Por tudo isso, é melhor esperar antes de reescrever os livros escolares, já que não devemos contar com a descoberta de novos vizinhos tão cedo. Transformar essas previsões teóricas em descobertas reais é um trabalho quase sem esperanças na atualidade. “Observar de forma direta um objeto um pouco maior do que a Terra a mais de 200 UA é impossível hoje, mesmo com o Hubble”, avalia Fernando Roig, astrônomo do Observatório Nacional. “Ainda que fosse possível, há outro problema: sem ter uma previsão de em qual região do céu o objeto vai estar, é como procurar uma agulha num palheiro.”

Roig explica que, apesar de a existência de um possível planeta além da órbita de Netuno ser algo debatido há tempos, há outras alternativas para explicar o comportamento dos ETNOs. “Perturbações da maré galáctica, perturbações de estrelas próximas, perturbações do aglomerado onde o Sol se formou, captura orbital dos ETNOs, há outras opções, algumas mais eficientes que outras, mas nenhuma fornece uma opção definitiva”, avalia. “Pode até ser uma mistura de vários efeitos.”
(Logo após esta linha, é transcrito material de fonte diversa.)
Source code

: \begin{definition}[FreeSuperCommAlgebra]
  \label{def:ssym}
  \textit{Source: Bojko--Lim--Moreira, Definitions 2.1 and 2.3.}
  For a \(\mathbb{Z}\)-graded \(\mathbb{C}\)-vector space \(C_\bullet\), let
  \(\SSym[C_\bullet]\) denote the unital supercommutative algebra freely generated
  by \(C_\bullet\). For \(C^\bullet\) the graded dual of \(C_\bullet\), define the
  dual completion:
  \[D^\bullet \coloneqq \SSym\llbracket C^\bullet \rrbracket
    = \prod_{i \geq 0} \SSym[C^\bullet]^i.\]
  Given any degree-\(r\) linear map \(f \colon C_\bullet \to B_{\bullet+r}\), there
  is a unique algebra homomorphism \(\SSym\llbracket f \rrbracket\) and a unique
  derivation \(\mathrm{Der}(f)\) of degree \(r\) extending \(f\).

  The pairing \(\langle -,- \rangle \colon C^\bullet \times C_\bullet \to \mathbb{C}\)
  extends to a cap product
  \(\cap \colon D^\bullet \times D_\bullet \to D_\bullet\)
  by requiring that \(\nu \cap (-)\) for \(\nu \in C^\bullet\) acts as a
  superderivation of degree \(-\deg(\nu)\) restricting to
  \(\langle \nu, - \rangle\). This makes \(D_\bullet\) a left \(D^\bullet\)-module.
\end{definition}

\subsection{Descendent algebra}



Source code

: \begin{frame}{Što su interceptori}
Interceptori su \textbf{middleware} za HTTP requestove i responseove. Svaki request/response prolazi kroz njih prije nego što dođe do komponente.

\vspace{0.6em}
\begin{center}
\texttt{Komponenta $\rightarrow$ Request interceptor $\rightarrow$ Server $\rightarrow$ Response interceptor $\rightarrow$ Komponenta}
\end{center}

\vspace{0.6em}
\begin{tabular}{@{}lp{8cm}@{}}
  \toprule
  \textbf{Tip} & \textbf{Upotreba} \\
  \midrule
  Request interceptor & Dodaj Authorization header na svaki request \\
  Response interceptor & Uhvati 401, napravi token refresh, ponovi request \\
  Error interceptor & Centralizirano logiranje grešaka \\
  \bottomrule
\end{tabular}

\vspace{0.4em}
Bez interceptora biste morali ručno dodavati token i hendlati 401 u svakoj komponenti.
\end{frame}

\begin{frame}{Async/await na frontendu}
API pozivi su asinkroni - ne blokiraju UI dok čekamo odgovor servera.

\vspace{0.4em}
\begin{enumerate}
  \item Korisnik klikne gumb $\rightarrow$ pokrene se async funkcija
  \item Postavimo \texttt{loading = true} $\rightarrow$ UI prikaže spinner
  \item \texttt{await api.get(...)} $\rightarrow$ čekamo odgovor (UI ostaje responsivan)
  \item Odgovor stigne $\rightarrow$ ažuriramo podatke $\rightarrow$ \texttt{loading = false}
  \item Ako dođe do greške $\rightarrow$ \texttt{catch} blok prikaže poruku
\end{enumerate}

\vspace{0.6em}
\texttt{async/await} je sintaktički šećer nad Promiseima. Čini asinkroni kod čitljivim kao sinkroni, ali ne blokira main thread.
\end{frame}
Sem dúvida ainda há muito que pesquisar e novos equipamentos no futuro podem nos dar mais pistas sobre as regiões mais distantes do Sistema Solar. O que podemos fazer, por ora, é buscar simulações cada vez mais aprimoradas, que permitam restringir os parâmetros de tais planetas (seu número, massa, distância, características orbitais), se de fato existirem, ou descartá-los completamente. “Um dia, porém, se for confirmada a descoberta de mais planetas no Sistema Solar, isso seria um fato notório e nos faria repensar várias teorias que temos hoje sobre a formação e evolução do nosso sistema”, cogita Roig.